Further, everyone from farmers, students, startups, professionals, government officials are being encouraged to use technology in their day-to-day tasks. Also, notice that the government has launched many apps on mobile app stores. (Imagine that!)
Though there are some concerns around major technology players being foreign owned and controlled, it's good to see measures being taken to partner with them. Fundamental issues around data privacy (who should have access to a user data) and net neutrality (the internet should be the same for everyone, and not curated to the geography, device, etc.), I'm afraid, come intertwined with the data revolution. Just like bad loans come intertwined with credit growth. Regulators have the challenging task of keeping technology companies in check, without diluting customer experience.
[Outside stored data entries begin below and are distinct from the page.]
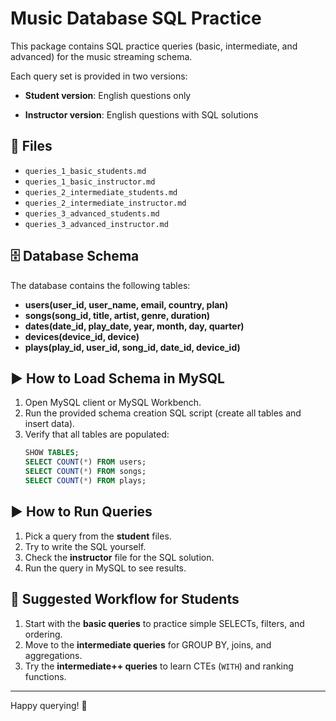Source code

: # Music Database SQL Practice

This package contains SQL practice queries 
(basic, intermediate, and advanced) for the 
music streaming schema. 

Each query set is provided in two versions:

- **Student version**: English questions only

- **Instructor version**: English questions with SQL solutions

## 📂 Files
- `queries_1_basic_students.md`
- `queries_1_basic_instructor.md`
- `queries_2_intermediate_students.md`
- `queries_2_intermediate_instructor.md`
- `queries_3_advanced_students.md`
- `queries_3_advanced_instructor.md`

## 🗄️ Database Schema
The database contains the following tables:
- **users(user_id, user_name, email, country, plan)**
- **songs(song_id, title, artist, genre, duration)**
- **dates(date_id, play_date, year, month, day, quarter)**
- **devices(device_id, device)**
- **plays(play_id, user_id, song_id, date_id, device_id)**

## ▶️ How to Load Schema in MySQL

1. Open MySQL client or MySQL Workbench.
2. Run the provided schema creation SQL script (create all tables and insert data).
3. Verify that all tables are populated:
   ```sql
   SHOW TABLES;
   SELECT COUNT(*) FROM users;
   SELECT COUNT(*) FROM songs;
   SELECT COUNT(*) FROM plays;
   ```

## ▶️ How to Run Queries

1. Pick a query from the **student** files.
2. Try to write the SQL yourself.
3. Check the **instructor** file for the SQL solution.
4. Run the query in MySQL to see results.

## 🎯 Suggested Workflow for Students

1. Start with the **basic queries** to practice simple SELECTs, filters, and ordering.
2. Move to the **intermediate queries** for GROUP BY, joins, and aggregations.
3. Try the **intermediate++ queries** to learn CTEs (`WITH`) and ranking functions.

---
Happy querying! 🚀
To sum up, legislation is favourable towards technology adoption.
BECOME UBIQUITOUS TO ECONOMIC GROWTH
Every organ of society — from manufacturing, services, education, government, legal, etc. — now realises that it's more efficient to create, store, communicate, and process digital information, than physical information.
Education is morphing into into EdTech. Banking into digital banking. Then there is E-governance, BioTech, FinTech, InsureTech, AgriTech, PropTech...
Data is the new fuel that is powering every sector of the economy to its next phase. And digital is the medium through which data is expressing itself.
Through its charecteristic of being useful to every kind of economic activity, data has become omnipresent in the new economy.
Just one look at the apps on our phone tells us that so much of our lives are now digital. Our letter-box, calendar, notebook, files to store documents, music player, camera, newspaper, to name a few - have become digital. And I'm sure more will follow.
Strata's of society that haven't had opportunities available to them, will benefit the most from information access. To illustrate - better access to a world beyond their physical surroundings will ensure bigger dreams, bigger dreams will propel human effort, human effort will bring about prosperity, prosperity will improve lifestyles, this will increase consumption, that will further boost the economy.
The holy trinity of growth is firmly in place! Information technology will permeate more and more into our lives with each passing day.